**Task to carry out**: Find all lines with the word "features" in the material, then copy them.

**Extracted records**:
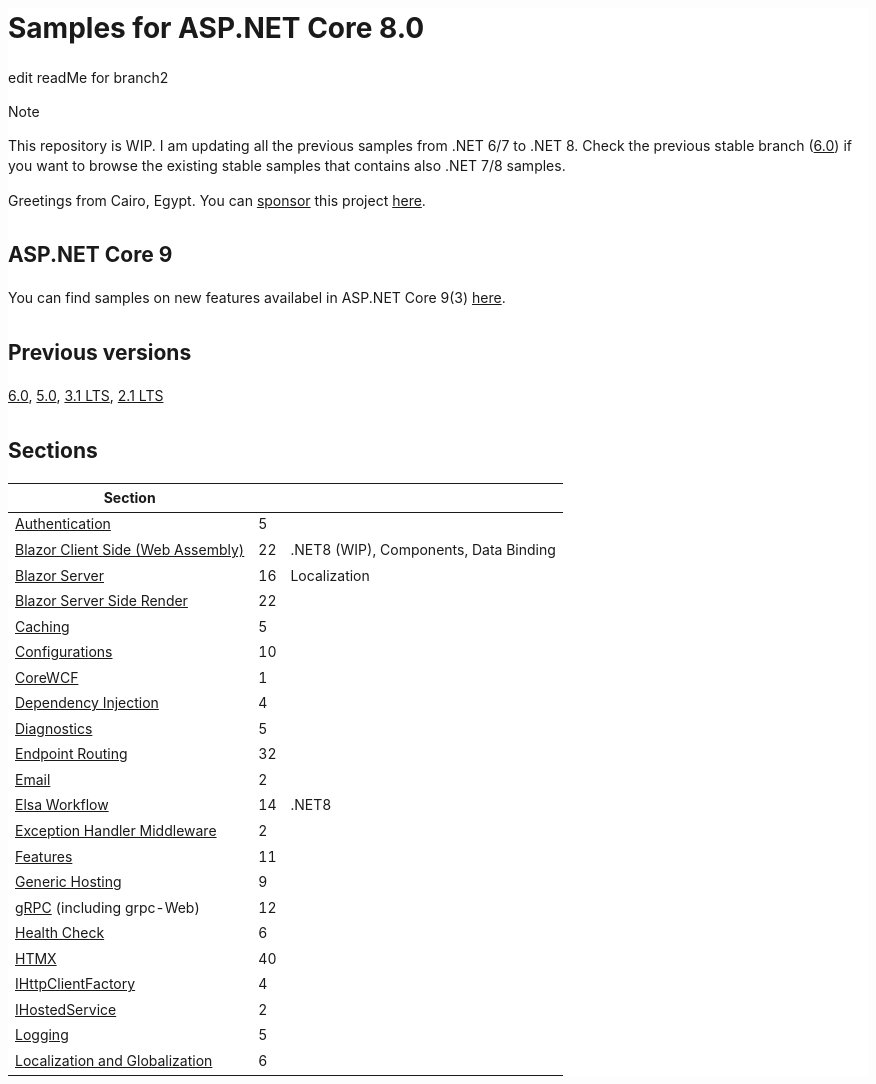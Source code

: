 # Samples for ASP.NET Core 8.0 
edit readMe for branch2
> [!NOTE]
> This repository is WIP. I am updating all the previous samples from .NET 6/7 to .NET 8. Check the previous stable branch ([6.0](https://github.com/dodyg/practical-aspnetcore/tree/net6.0/)) if you want to browse the existing stable samples that contains also .NET 7/8 samples.

Greetings from Cairo, Egypt. You can [sponsor](https://github.com/sponsors/dodyg) this project [here](https://github.com/sponsors/dodyg). 

## ASP.NET Core 9

You can find samples on new features availabel in ASP.NET Core 9(3) [here](/projects/net9).

## Previous versions

[6.0](https://github.com/dodyg/practical-aspnetcore/tree/net6.0/), [5.0](https://github.com/dodyg/practical-aspnetcore/tree/net5.0/), [3.1 LTS](https://github.com/dodyg/practical-aspnetcore/tree/3.1-LTS/), [2.1 LTS](https://github.com/dodyg/practical-aspnetcore/tree/2.1-LTS)

## Sections

| Section                                                                 |     |                                                                              |
| ----------------------------------------------------------------------- | --- | ---------------------------------------------------------------------------- |
| [Authentication](/projects/authentication)                              | 5   |                                                                              |
| [Blazor Client Side (Web Assembly)](/projects/blazor-wasm)              | 22  | .NET8 (WIP), Components, Data Binding                                        |
| [Blazor Server](/projects/blazor-ss)                                    | 16  | Localization                                                                 |
| [Blazor Server Side Render](/projects/blazor-ssr)                       | 22  |                                                                              |
| [Caching](/projects/caching)                                            | 5   |                                                                              |
| [Configurations](/projects/configurations)                              | 10  |                                                                              |
| [CoreWCF](/projects/corewcf)                                            | 1   |                                                                              |
| [Dependency Injection](/projects/dependency-injection/)                 | 4   |                                                                              |
| [Diagnostics](/projects/diagnostics)                                    | 5   |                                                                              |
| [Endpoint Routing](/projects/endpoint-routing)                          | 32  |                                                                              |
| [Email](/projects/mailkit)                                              | 2   |                                                                              |
| [Elsa Workflow](/projects/elsa)                                         | 14  | .NET8                                                                        |
| [Exception Handler Middleware](/projects/exception-handler-middleware/) | 2   |                                                                              |
| [Features](/projects/features)                                          | 11  |                                                                              |
| [Generic Hosting](/projects/generic-host)                               | 9   |                                                                              |
| [gRPC](/projects/grpc) (including grpc-Web)                             | 12  |                                                                              |
| [Health Check](/projects/health-check)                                  | 6   |                                                                              |
| [HTMX](/projects/htmx)                                                  | 40  |                                                                              |
| [IHttpClientFactory](/projects/httpclientfactory)                       | 4   |                                                                              |
| [IHostedService](/projects/ihosted-service)                             | 2   |                                                                              |
| [Logging](/projects/logging)                                            | 5   |                                                                              |
| [Localization and Globalization](/projects/localization)                | 6   |                                                                              |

**Answer section**:
You can find samples on new features availabel in ASP.NET Core 9(3) [here](/projects/net9).
| [Features](/projects/features)                                          | 11  |                                                                              |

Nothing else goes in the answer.